Background information
- Born: Greg Jones December 16, 1991 (age 34) Santa Cruz, California, U.S.
- Genres: Bass; dubstep; glitch; trip hop; experimental music; trap; breakbeat; IDM; ambient;
- Years active: 2012–present
- Label: Illusory Records
- Spinoffs: Nite School Klik
- Website: gjonesbass.com

= G Jones =

American DJ and record producer (born 1991)

Gregory Jones (born 16 December 1991), known professionally as G Jones (and formerly known as Grizzly J), is an American electronic music producer and DJ. Born in Santa Cruz, California, Jones gained prominence in the electronic music scene for his intricate and technical production and sound design, fusing elements of bass, dubstep, glitch, trap, breakbeat, IDM, ambient and experimental genres.

== Career ==
In early life, Jones took interest in alternative rock, listening through his bedroom wall to songs by Nirvana and The Smashing Pumpkins on his brother's radio next door. Originally Jones aspired to be a songwriter and play in a band, but struggled to find others who shared his work ethic to practice regularly. In his early teens, Jones began recording tracks of himself playing guitar and drums, then using GarageBand to layer each piece together. After downloading Napster and typing in "techno" to the search bar, Jones discovered songs from artists such as Daft Punk and The Chemical Brothers, leading to a transition from producing music with traditional instruments to incorporating more electronic elements. Over time, he developed a taste for more experimental music, drawing inspiration from pioneers like Aphex Twin, Squarepusher, and Venetian Snares. The music of Mr. Oizo sparked Jones' interest in hip-hop beats, prompting him to experiment with various styles and genres, including house music and hip-hop, before gravitating towards the dubstep sound around 2008. Around age 15 or 16, Jones began using Ableton Live 6 to produce after being introduced to the software by a high school teacher, often watching tutorials on YouTube to learn production techniques. After several years of experimentation and practice, Jones published his first tracks under the name 'Grizzly-J', releasing the EP Let's Party in 2011.

In 2012, Jones changed his name from Grizzly-J to G Jones. Later that year, G Jones released the Mirage EP on Saturate!Records, a record label based in Germany. In 2013, Jones released two EPs, Transmissions in January, and Eyes in August. The following year, G Jones released Ring the Alarm, working again with the Saturate!Records label. The nine-track EP included collaborations with fellow bass music artists Minnesota, Doshy, and Mad Zach. In early 2015, DJ Shadow discovered some of Jones' music while crate-digging. The duo ended up working together and ultimately came up with the moniker "Nite School Klik". In April 2015, the pair released the single, "Posse", under Shadow's label, Liquid Amber. Initially keeping their individual identities kept a secret, Jones posited that the anonymity would allow for people to view the material "not just through the lens of 'what’s Shadow doing now?' and more like 'what’s this new weird stuff?'". Upon release, UKF called the track "dark, daring and ultimately trippy" and complimented the duo's vision and Shadow's approach to the new label. Shadow reflected on the effort, calling Jones' sound design capabilities in Ableton "astonishing". Later that same year, the duo followed up with a second single, titled "Nice Nightmares", as well as a 45-minute mixtape.

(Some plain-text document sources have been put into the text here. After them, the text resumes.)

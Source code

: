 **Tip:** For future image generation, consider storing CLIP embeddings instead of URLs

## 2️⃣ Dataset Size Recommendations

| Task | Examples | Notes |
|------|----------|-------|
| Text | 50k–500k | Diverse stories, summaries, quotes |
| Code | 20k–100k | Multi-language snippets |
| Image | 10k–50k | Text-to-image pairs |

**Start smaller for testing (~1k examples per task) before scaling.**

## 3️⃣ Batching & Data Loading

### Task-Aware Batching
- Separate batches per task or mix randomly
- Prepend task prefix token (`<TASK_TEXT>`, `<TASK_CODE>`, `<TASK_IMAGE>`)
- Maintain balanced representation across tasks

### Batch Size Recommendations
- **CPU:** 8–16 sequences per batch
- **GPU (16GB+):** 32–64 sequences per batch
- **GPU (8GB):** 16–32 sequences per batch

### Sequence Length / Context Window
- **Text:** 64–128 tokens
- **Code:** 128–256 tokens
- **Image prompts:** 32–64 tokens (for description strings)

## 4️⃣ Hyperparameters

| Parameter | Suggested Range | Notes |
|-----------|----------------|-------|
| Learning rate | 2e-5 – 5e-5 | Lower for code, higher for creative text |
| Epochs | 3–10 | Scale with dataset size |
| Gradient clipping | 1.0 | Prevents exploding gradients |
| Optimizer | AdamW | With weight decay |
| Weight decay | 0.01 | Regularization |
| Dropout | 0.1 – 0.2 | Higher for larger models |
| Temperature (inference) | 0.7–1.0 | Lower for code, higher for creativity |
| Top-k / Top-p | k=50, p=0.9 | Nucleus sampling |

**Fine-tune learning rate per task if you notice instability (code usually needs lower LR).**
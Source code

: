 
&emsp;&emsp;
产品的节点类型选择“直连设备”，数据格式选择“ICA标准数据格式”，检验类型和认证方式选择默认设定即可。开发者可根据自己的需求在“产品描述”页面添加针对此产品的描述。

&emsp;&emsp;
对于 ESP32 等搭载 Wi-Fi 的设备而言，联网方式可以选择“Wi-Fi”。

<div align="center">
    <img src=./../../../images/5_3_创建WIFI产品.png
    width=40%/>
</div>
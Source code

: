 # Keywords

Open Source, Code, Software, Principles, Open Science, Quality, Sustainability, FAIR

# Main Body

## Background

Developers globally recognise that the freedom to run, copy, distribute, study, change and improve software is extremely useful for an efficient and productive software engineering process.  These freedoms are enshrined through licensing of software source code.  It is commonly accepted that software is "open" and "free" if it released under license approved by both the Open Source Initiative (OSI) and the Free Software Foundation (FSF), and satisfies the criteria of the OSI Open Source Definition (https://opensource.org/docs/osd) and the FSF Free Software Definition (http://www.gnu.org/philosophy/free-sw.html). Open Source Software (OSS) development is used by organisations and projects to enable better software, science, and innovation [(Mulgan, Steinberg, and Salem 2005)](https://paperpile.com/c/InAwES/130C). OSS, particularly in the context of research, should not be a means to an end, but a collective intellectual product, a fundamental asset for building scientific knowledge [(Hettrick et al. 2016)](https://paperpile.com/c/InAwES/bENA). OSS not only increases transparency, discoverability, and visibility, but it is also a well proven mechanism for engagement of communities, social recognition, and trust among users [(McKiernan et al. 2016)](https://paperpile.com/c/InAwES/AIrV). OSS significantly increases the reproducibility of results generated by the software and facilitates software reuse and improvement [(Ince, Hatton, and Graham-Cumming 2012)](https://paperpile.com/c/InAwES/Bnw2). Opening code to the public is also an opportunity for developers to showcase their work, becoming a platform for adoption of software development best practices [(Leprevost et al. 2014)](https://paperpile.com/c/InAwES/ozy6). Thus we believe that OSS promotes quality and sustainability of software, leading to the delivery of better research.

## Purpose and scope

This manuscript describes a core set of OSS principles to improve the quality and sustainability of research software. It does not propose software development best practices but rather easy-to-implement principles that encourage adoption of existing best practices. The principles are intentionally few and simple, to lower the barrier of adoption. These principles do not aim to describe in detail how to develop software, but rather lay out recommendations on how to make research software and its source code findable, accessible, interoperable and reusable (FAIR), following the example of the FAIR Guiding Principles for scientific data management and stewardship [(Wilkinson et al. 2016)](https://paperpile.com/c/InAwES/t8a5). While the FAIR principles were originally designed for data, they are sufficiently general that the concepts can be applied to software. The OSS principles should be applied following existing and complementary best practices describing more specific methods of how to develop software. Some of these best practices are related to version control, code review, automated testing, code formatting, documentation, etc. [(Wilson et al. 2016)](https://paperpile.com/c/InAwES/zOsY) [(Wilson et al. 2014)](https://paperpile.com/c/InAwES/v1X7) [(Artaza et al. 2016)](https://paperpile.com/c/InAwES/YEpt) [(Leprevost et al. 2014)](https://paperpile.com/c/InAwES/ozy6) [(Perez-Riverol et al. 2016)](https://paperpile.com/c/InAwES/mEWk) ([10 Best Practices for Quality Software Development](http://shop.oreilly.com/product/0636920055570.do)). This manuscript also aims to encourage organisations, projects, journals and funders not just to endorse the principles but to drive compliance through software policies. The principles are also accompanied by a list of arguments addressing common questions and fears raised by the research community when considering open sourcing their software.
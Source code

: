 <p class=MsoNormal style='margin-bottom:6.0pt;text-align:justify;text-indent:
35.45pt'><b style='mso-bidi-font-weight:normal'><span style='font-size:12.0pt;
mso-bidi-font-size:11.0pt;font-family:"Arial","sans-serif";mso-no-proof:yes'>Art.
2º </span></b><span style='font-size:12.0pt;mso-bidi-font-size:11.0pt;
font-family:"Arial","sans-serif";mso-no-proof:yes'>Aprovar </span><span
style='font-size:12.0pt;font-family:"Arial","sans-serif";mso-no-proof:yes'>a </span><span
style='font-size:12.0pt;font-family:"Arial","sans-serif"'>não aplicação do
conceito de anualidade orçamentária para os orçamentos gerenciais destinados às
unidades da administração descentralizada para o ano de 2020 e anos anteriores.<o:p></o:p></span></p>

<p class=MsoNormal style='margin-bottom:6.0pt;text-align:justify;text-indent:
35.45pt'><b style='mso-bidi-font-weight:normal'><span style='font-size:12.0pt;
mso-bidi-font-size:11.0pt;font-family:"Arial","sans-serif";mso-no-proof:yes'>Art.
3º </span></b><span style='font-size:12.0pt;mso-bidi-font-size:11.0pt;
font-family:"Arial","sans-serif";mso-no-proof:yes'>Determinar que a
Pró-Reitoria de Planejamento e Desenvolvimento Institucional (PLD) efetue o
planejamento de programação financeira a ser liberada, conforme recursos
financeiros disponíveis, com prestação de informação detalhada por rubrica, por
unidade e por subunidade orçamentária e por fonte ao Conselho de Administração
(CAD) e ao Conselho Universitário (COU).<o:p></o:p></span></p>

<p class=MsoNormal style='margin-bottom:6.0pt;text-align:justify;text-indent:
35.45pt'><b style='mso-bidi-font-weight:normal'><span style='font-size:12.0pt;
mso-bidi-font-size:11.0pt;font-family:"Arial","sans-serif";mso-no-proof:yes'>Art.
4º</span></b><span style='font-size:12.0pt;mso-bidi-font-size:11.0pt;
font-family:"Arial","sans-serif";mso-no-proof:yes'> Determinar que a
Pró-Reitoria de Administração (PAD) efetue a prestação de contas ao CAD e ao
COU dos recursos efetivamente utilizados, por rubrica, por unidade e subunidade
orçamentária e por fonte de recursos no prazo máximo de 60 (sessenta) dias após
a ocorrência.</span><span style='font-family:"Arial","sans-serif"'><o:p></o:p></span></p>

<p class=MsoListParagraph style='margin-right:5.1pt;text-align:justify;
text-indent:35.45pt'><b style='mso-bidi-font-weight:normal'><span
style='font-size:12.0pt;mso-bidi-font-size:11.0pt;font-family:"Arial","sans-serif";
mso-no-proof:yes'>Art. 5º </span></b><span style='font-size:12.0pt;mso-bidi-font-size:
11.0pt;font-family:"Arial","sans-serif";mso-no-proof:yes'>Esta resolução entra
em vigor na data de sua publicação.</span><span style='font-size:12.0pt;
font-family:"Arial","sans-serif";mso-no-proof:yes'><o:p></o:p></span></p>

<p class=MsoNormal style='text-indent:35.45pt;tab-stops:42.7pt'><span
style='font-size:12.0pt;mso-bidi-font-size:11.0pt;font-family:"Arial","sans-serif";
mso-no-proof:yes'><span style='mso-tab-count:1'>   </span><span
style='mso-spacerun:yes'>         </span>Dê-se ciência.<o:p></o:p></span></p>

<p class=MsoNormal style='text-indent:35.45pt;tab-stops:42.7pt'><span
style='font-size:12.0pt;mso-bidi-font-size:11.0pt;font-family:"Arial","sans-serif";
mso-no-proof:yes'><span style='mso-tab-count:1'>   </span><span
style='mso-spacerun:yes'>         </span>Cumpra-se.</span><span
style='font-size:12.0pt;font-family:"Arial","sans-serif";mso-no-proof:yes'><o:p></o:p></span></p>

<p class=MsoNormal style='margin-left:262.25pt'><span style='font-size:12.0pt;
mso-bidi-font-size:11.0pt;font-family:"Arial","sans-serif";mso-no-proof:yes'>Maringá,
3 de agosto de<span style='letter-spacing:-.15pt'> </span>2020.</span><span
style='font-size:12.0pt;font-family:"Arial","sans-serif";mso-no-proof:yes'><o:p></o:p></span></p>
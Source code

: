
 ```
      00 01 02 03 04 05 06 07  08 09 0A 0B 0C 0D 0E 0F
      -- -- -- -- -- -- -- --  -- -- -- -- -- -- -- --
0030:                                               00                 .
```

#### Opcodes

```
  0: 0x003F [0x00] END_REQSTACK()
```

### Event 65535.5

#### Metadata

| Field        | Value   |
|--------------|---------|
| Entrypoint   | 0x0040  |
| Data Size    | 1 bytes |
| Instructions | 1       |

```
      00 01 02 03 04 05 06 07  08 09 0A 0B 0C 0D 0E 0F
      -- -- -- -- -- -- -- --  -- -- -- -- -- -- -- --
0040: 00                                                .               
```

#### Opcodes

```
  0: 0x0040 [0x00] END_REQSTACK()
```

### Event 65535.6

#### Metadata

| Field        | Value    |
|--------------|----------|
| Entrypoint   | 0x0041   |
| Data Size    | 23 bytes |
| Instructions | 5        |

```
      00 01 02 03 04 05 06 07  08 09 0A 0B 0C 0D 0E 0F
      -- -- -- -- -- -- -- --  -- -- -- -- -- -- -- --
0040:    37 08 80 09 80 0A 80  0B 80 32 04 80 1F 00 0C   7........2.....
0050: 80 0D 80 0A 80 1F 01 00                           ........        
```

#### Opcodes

In August 2015, That Odd EP In the Pit of My Hard Drive was self-released. Around the same time, Jones' body of work drew the attention of Bassnectar, a fellow electronic music producer from the Bay Area. The two collaborated on "The Mystery Spot", a song which was released on his 2015 album Into the Sun. In November, Jones collaborated with Bleep Bloop to release the Mind EP.

In 2016, G Jones collaborated for the first of many times with Eprom, releasing the track "Warrior" on his EP Samurai. Later that year, his second Bassnectar collaboration "Mind Tricks", was released on the album Unlimited.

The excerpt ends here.